The golf was fun – we had some great holes and some really ordinary ones but it didn’t matter.  We were pinching ourselves that we were playing Pebble Beach, home of the US Open on several occasions and again in 2019. 

The weather had been kind, mostly sunny and the wind wasn’t too blustery to begin with but by the 17th hole it was freezing.  The caddies told us that we had been truly fortunate with the weather as it’s frequently raining and cold and in the summer, extremely foggy. 

For anyone who loves golf, a sparkling day at Pebble Beach is a must.  Who knows if we’ll ever get back – I wouldn’t mind spending my next big 0 birthday playing there again.  Ian has three courses in the world he’s always wanted to play.  Pebble Beach, The Old Course at St Andrew’s – which he played about 25 years ago and Augusta National; the home of the Masters.  I’m not sure how accessible that one is, but surely two out of three ain’t bad.
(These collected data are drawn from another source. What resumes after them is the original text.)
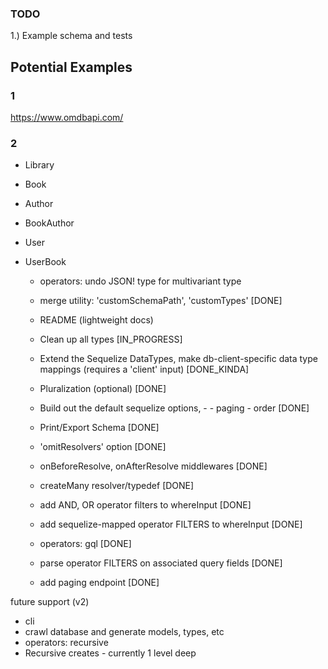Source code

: ### TODO

1.) Example schema and tests

## Potential Examples

### 1

https://www.omdbapi.com/

### 2

- Library
- Book
- Author
- BookAuthor
- User
- UserBook

  - operators: undo JSON! type for multivariant type
  - merge utility: 'customSchemaPath', 'customTypes' [DONE]
  - README (lightweight docs)
  - Clean up all types [IN_PROGRESS]

  - Extend the Sequelize DataTypes, make db-client-specific data type mappings (requires a 'client' input) [DONE_KINDA]
  - Pluralization (optional) [DONE]
  - Build out the default sequelize options, - - paging - order [DONE]
  - Print/Export Schema [DONE]
  - 'omitResolvers' option [DONE]
  - onBeforeResolve, onAfterResolve middlewares [DONE]
  - createMany resolver/typedef [DONE]
  - add AND, OR operator filters to whereInput [DONE]
  - add sequelize-mapped operator FILTERS to whereInput [DONE]
  - operators: gql [DONE]
  - parse operator FILTERS on associated query fields [DONE]
  - add paging endpoint [DONE]

future support (v2)

- cli
- crawl database and generate models, types, etc
- operators: recursive
- Recursive creates - currently 1 level deep
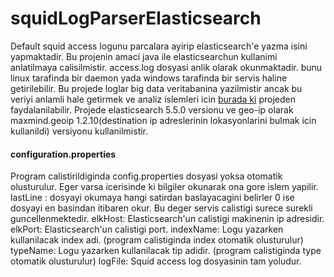 # squidLogParserElasticsearch

Default squid access logunu parcalara ayirip elasticsearch'e yazma isini yapmaktadir. Bu projenin amaci java ile elasticsearchun kullanimi anlatilmaya calisilmistir. access.log dosyasi anlik olarak okunmaktadir. bunu linux tarafinda bir daemon yada windows tarafinda bir servis haline getirilebilir. Bu projede loglar big data veritabanina yazilmistir ancak bu veriyi anlamli hale getirmek ve analiz islemleri icin [burada ki](https://github.com/emrahxozel/squidAccessLogMonitor) projeden faydalanilabilir. Projede elasticsearch 5.5.0 versionu ve geo-ip olarak maxmind.geoip 1.2.10(destination ip adreslerinin lokasyonlarini bulmak icin kullanildi) versiyonu kullanilmistir.

#### configuration.properties
Program calistirildiginda config.properties dosyasi yoksa otomatik olusturulur. Eger varsa icerisinde ki bilgiler okunarak ona gore islem yapilir.
lastLine : dosyayi okumaya hangi satirdan baslayacagini belirler 0 ise dosyayi en basindan itibaren okur. Bu deger servis calistigi surece surekli guncellenmektedir.
elkHost: Elasticsearch'un calistigi makinenin ip adresidir.
elkPort: Elasticsearch'un calistigi port.
indexName: Logu yazarken kullanilacak index adi. (program calistiginda index otomatik olusturulur)
typeName: Logu yazarken kullanilacak tip adidir. (program calistiginda type otomatik olusturulur)
logFile: Squid access log dosyasinin tam yoludur.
Driving back to San Francisco we passed through Carmel By Sea which is like a postcard and a definite must see for next time.  Big Sur is also on that list.  We took a wrong turn on the freeway – and found a little town called Castroville which we headed back through to get to the right road.  It was dead flat and dirt poor.  The juxtaposition of the area 20 minutes away was not lost on us as we took in the sights of the artichoke capital of the world – with their very own ‘big artichoke’.

Waking up this morning to teeming rain we knew how lucky we had been to have a clear day at Pebble Beach.  We’re now en-route to Chicago, currently high above the snow covered peaks of the Rocky Mountains in Colorado.  Chicago is a balmy 7 degrees Celsius today so we’ll be bringing out the winter woollies again and getting set to meet lots of kids over the next three days.